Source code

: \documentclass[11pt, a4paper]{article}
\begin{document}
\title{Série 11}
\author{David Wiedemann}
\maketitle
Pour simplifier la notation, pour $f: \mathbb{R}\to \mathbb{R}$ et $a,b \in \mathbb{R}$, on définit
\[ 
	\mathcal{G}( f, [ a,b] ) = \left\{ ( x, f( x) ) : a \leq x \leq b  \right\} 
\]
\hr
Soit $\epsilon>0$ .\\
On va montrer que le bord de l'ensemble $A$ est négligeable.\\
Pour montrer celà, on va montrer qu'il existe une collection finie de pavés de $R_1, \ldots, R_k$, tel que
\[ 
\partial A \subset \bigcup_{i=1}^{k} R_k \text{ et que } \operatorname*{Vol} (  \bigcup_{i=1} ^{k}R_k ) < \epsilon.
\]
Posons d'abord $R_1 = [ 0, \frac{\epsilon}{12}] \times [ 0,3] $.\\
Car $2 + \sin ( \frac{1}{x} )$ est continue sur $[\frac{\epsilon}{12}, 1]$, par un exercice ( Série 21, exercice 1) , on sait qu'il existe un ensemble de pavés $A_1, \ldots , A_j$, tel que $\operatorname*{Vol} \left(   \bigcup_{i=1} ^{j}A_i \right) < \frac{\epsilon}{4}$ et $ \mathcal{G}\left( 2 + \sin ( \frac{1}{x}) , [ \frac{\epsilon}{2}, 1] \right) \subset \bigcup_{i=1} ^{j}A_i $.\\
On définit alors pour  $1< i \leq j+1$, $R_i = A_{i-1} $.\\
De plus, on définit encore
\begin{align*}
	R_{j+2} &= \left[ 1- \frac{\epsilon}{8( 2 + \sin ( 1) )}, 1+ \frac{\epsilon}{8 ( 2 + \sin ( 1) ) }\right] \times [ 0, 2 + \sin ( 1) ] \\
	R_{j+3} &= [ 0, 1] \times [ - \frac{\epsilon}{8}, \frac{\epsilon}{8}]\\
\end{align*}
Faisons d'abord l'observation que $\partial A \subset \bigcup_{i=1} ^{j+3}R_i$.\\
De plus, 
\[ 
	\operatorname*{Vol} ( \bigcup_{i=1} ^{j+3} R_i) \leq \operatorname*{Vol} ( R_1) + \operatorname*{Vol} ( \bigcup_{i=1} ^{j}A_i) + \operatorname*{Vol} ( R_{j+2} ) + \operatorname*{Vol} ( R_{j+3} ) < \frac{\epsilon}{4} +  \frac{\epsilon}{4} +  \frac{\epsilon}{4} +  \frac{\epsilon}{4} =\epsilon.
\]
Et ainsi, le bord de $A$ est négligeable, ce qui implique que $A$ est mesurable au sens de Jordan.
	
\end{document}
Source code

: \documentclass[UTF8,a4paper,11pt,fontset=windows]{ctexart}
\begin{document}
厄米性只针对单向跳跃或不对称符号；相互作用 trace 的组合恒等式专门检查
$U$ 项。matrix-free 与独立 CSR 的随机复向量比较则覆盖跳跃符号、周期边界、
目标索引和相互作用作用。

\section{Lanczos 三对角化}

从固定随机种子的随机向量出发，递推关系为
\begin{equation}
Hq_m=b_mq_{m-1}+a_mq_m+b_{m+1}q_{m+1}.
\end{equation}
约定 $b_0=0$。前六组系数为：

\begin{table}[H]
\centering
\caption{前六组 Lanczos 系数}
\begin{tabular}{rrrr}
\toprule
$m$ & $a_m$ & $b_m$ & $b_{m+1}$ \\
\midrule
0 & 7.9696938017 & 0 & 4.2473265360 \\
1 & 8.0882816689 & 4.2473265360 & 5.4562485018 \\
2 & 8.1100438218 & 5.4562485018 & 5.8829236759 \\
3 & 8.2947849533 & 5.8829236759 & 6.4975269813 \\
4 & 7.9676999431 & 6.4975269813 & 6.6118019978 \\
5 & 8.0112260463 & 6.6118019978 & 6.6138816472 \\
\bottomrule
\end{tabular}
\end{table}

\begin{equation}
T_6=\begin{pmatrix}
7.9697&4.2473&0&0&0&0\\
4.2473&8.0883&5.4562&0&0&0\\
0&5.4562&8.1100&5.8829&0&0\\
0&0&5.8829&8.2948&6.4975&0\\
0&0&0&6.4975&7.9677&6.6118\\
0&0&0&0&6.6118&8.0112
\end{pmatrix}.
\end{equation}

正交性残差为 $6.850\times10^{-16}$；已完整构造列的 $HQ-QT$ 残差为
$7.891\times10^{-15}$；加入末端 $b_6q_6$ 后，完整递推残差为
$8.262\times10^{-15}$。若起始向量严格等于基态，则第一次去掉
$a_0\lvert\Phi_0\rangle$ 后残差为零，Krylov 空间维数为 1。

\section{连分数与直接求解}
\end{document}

□ □ □ □

EXERCISE DIRECTIONS
Note each line above that contains "montrer" and copy it out.

OUTPUT
On va montrer que le bord de l'ensemble $A$ est négligeable.\\
Pour montrer celà, on va montrer qu'il existe une collection finie de pavés de $R_1, \ldots, R_k$, tel que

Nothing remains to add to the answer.